### Records for the task
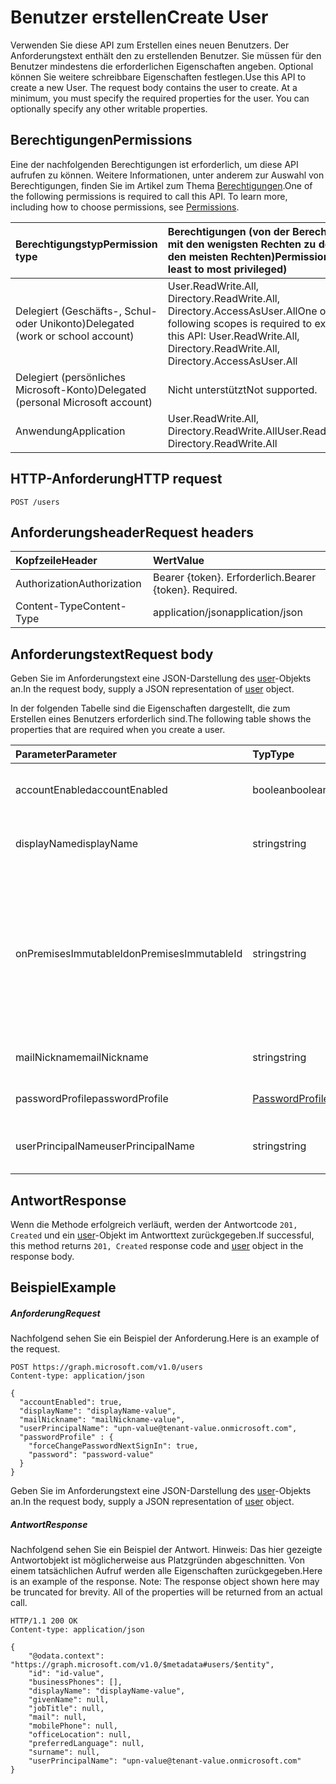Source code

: # <a name="create-user"></a><span data-ttu-id="582e6-101">Benutzer erstellen</span><span class="sxs-lookup"><span data-stu-id="582e6-101">Create User</span></span>

<span data-ttu-id="582e6-p101">Verwenden Sie diese API zum Erstellen eines neuen Benutzers. Der Anforderungstext enthält den zu erstellenden Benutzer. Sie müssen für den Benutzer mindestens die erforderlichen Eigenschaften angeben. Optional können Sie weitere schreibbare Eigenschaften festlegen.</span><span class="sxs-lookup"><span data-stu-id="582e6-p101">Use this API to create a new User. The request body contains the user to create. At a minimum, you must specify the required properties for the user. You can optionally specify any other writable properties.</span></span>
## <a name="permissions"></a><span data-ttu-id="582e6-106">Berechtigungen</span><span class="sxs-lookup"><span data-stu-id="582e6-106">Permissions</span></span>
<span data-ttu-id="582e6-p102">Eine der nachfolgenden Berechtigungen ist erforderlich, um diese API aufrufen zu können. Weitere Informationen, unter anderem zur Auswahl von Berechtigungen, finden Sie im Artikel zum Thema [Berechtigungen](../../../concepts/permissions_reference.md).</span><span class="sxs-lookup"><span data-stu-id="582e6-p102">One of the following permissions is required to call this API. To learn more, including how to choose permissions, see [Permissions](../../../concepts/permissions_reference.md).</span></span>

|<span data-ttu-id="582e6-109">Berechtigungstyp</span><span class="sxs-lookup"><span data-stu-id="582e6-109">Permission type</span></span>      | <span data-ttu-id="582e6-110">Berechtigungen (von der Berechtigung mit den wenigsten Rechten zu der mit den meisten Rechten)</span><span class="sxs-lookup"><span data-stu-id="582e6-110">Permissions (from least to most privileged)</span></span>              | 
|:--------------------|:---------------------------------------------------------| 
|<span data-ttu-id="582e6-111">Delegiert (Geschäfts-, Schul- oder Unikonto)</span><span class="sxs-lookup"><span data-stu-id="582e6-111">Delegated (work or school account)</span></span> | <span data-ttu-id="582e6-112">User.ReadWrite.All, Directory.ReadWrite.All, Directory.AccessAsUser.All</span><span class="sxs-lookup"><span data-stu-id="582e6-112">One of the following scopes is required to execute this API: User.ReadWrite.All, Directory.ReadWrite.All, Directory.AccessAsUser.All</span></span>    | 
|<span data-ttu-id="582e6-113">Delegiert (persönliches Microsoft-Konto)</span><span class="sxs-lookup"><span data-stu-id="582e6-113">Delegated (personal Microsoft account)</span></span> | <span data-ttu-id="582e6-114">Nicht unterstützt</span><span class="sxs-lookup"><span data-stu-id="582e6-114">Not supported.</span></span>    | 
|<span data-ttu-id="582e6-115">Anwendung</span><span class="sxs-lookup"><span data-stu-id="582e6-115">Application</span></span> | <span data-ttu-id="582e6-116">User.ReadWrite.All, Directory.ReadWrite.All</span><span class="sxs-lookup"><span data-stu-id="582e6-116">User.ReadWrite.All, Directory.ReadWrite.All</span></span> | 

## <a name="http-request"></a><span data-ttu-id="582e6-117">HTTP-Anforderung</span><span class="sxs-lookup"><span data-stu-id="582e6-117">HTTP request</span></span>
<!-- { "blockType": "ignored" } -->
```http
POST /users
```
## <a name="request-headers"></a><span data-ttu-id="582e6-118">Anforderungsheader</span><span class="sxs-lookup"><span data-stu-id="582e6-118">Request headers</span></span>
| <span data-ttu-id="582e6-119">Kopfzeile</span><span class="sxs-lookup"><span data-stu-id="582e6-119">Header</span></span>       | <span data-ttu-id="582e6-120">Wert</span><span class="sxs-lookup"><span data-stu-id="582e6-120">Value</span></span> |
|:---------------|:--------|
| <span data-ttu-id="582e6-121">Authorization</span><span class="sxs-lookup"><span data-stu-id="582e6-121">Authorization</span></span>  | <span data-ttu-id="582e6-p103">Bearer {token}. Erforderlich.</span><span class="sxs-lookup"><span data-stu-id="582e6-p103">Bearer {token}. Required.</span></span>  |
| <span data-ttu-id="582e6-124">Content-Type</span><span class="sxs-lookup"><span data-stu-id="582e6-124">Content-Type</span></span>  | <span data-ttu-id="582e6-125">application/json</span><span class="sxs-lookup"><span data-stu-id="582e6-125">application/json</span></span>  |

## <a name="request-body"></a><span data-ttu-id="582e6-126">Anforderungstext</span><span class="sxs-lookup"><span data-stu-id="582e6-126">Request body</span></span>
<span data-ttu-id="582e6-127">Geben Sie im Anforderungstext eine JSON-Darstellung des [user](../resources/user.md)-Objekts an.</span><span class="sxs-lookup"><span data-stu-id="582e6-127">In the request body, supply a JSON representation of [user](../resources/user.md) object.</span></span>

<span data-ttu-id="582e6-128">In der folgenden Tabelle sind die Eigenschaften dargestellt, die zum Erstellen eines Benutzers erforderlich sind.</span><span class="sxs-lookup"><span data-stu-id="582e6-128">The following table shows the properties that are required when you create a user.</span></span>

| <span data-ttu-id="582e6-129">Parameter</span><span class="sxs-lookup"><span data-stu-id="582e6-129">Parameter</span></span> | <span data-ttu-id="582e6-130">Typ</span><span class="sxs-lookup"><span data-stu-id="582e6-130">Type</span></span> | <span data-ttu-id="582e6-131">Beschreibung</span><span class="sxs-lookup"><span data-stu-id="582e6-131">Description</span></span>|
|:---------------|:--------|:----------|
|<span data-ttu-id="582e6-132">accountEnabled</span><span class="sxs-lookup"><span data-stu-id="582e6-132">accountEnabled</span></span> |<span data-ttu-id="582e6-133">boolean</span><span class="sxs-lookup"><span data-stu-id="582e6-133">boolean</span></span> |<span data-ttu-id="582e6-134">true, wenn das Konto aktiviert ist; andernfalls false.</span><span class="sxs-lookup"><span data-stu-id="582e6-134">true if the account is enabled; otherwise, false.</span></span>|
|<span data-ttu-id="582e6-135">displayName</span><span class="sxs-lookup"><span data-stu-id="582e6-135">displayName</span></span> |<span data-ttu-id="582e6-136">string</span><span class="sxs-lookup"><span data-stu-id="582e6-136">string</span></span> |<span data-ttu-id="582e6-137">Der Name des Benutzers, der im Adressbuch angezeigt wird.</span><span class="sxs-lookup"><span data-stu-id="582e6-137">The name to display in the address book for the user.</span></span>|
|<span data-ttu-id="582e6-138">onPremisesImmutableId</span><span class="sxs-lookup"><span data-stu-id="582e6-138">onPremisesImmutableId</span></span> |<span data-ttu-id="582e6-139">string</span><span class="sxs-lookup"><span data-stu-id="582e6-139">string</span></span> |<span data-ttu-id="582e6-140">Muss nur angegeben werden, wenn ein neues Benutzerkonto erstellt wird, wenn Sie eine Verbunddomäne für die UserPrincipalName-Eigenschaft (UPN) des Benutzers verwenden.</span><span class="sxs-lookup"><span data-stu-id="582e6-140">Only needs to be specified when creating a new user account if you are using a federated domain for the user's userPrincipalName (UPN) property.</span></span>|
|<span data-ttu-id="582e6-141">mailNickname</span><span class="sxs-lookup"><span data-stu-id="582e6-141">mailNickname</span></span> |<span data-ttu-id="582e6-142">string</span><span class="sxs-lookup"><span data-stu-id="582e6-142">string</span></span> |<span data-ttu-id="582e6-143">Der E-Mail-Alias für den Benutzer.</span><span class="sxs-lookup"><span data-stu-id="582e6-143">The mail alias for the user.</span></span>|
|<span data-ttu-id="582e6-144">passwordProfile</span><span class="sxs-lookup"><span data-stu-id="582e6-144">passwordProfile</span></span>|[<span data-ttu-id="582e6-145">PasswordProfile</span><span class="sxs-lookup"><span data-stu-id="582e6-145">PasswordProfile</span></span>](../resources/passwordprofile.md) |<span data-ttu-id="582e6-146">Das Kennwortprofil für den Benutzer.</span><span class="sxs-lookup"><span data-stu-id="582e6-146">The password profile for the user.</span></span>|
|<span data-ttu-id="582e6-147">userPrincipalName</span><span class="sxs-lookup"><span data-stu-id="582e6-147">userPrincipalName</span></span> |<span data-ttu-id="582e6-148">string</span><span class="sxs-lookup"><span data-stu-id="582e6-148">string</span></span> |<span data-ttu-id="582e6-149">Der Benutzerprinzipalname (someuser@contoso.com).</span><span class="sxs-lookup"><span data-stu-id="582e6-149">The user principal name (someuser@contoso.com).</span></span>|

## <a name="response"></a><span data-ttu-id="582e6-150">Antwort</span><span class="sxs-lookup"><span data-stu-id="582e6-150">Response</span></span>

<span data-ttu-id="582e6-151">Wenn die Methode erfolgreich verläuft, werden der Antwortcode `201, Created` und ein [user](../resources/user.md)-Objekt im Antworttext zurückgegeben.</span><span class="sxs-lookup"><span data-stu-id="582e6-151">If successful, this method returns `201, Created` response code and [user](../resources/user.md) object in the response body.</span></span>

## <a name="example"></a><span data-ttu-id="582e6-152">Beispiel</span><span class="sxs-lookup"><span data-stu-id="582e6-152">Example</span></span>
##### <a name="request"></a><span data-ttu-id="582e6-153">Anforderung</span><span class="sxs-lookup"><span data-stu-id="582e6-153">Request</span></span>
<span data-ttu-id="582e6-154">Nachfolgend sehen Sie ein Beispiel der Anforderung.</span><span class="sxs-lookup"><span data-stu-id="582e6-154">Here is an example of the request.</span></span>
<!-- {
  "blockType": "request",
  "name": "create_user_from_users"
}-->
```http
POST https://graph.microsoft.com/v1.0/users
Content-type: application/json

{
  "accountEnabled": true,
  "displayName": "displayName-value",
  "mailNickname": "mailNickname-value",
  "userPrincipalName": "upn-value@tenant-value.onmicrosoft.com",
  "passwordProfile" : {
    "forceChangePasswordNextSignIn": true,
    "password": "password-value"
  }
}
```
<span data-ttu-id="582e6-155">Geben Sie im Anforderungstext eine JSON-Darstellung des [user](../resources/user.md)-Objekts an.</span><span class="sxs-lookup"><span data-stu-id="582e6-155">In the request body, supply a JSON representation of [user](../resources/user.md) object.</span></span>
##### <a name="response"></a><span data-ttu-id="582e6-156">Antwort</span><span class="sxs-lookup"><span data-stu-id="582e6-156">Response</span></span>
<span data-ttu-id="582e6-p104">Nachfolgend sehen Sie ein Beispiel der Antwort. Hinweis: Das hier gezeigte Antwortobjekt ist möglicherweise aus Platzgründen abgeschnitten. Von einem tatsächlichen Aufruf werden alle Eigenschaften zurückgegeben.</span><span class="sxs-lookup"><span data-stu-id="582e6-p104">Here is an example of the response. Note: The response object shown here may be truncated for brevity. All of the properties will be returned from an actual call.</span></span>
<!-- {
  "blockType": "response",
  "truncated": true,
  "@odata.type": "microsoft.graph.user"
} -->
```http
HTTP/1.1 200 OK
Content-type: application/json

{
    "@odata.context": "https://graph.microsoft.com/v1.0/$metadata#users/$entity",
    "id": "id-value",
    "businessPhones": [],
    "displayName": "displayName-value",
    "givenName": null,
    "jobTitle": null,
    "mail": null,
    "mobilePhone": null,
    "officeLocation": null,
    "preferredLanguage": null,
    "surname": null,
    "userPrincipalName": "upn-value@tenant-value.onmicrosoft.com"
}
```

<!-- uuid: 8fcb5dbc-d5aa-4681-8e31-b001d5168d79
2015-10-25 14:57:30 UTC -->
<!-- {
  "type": "#page.annotation",
  "description": "Create User",
  "keywords": "",
  "section": "documentation",
  "tocPath": ""
}-->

### Task directions
Show all lines in the entries above where the string "null" appears.

### Problem solution
    "givenName": null,
    "jobTitle": null,
    "mail": null,
    "mobilePhone": null,
    "officeLocation": null,
    "preferredLanguage": null,
    "surname": null,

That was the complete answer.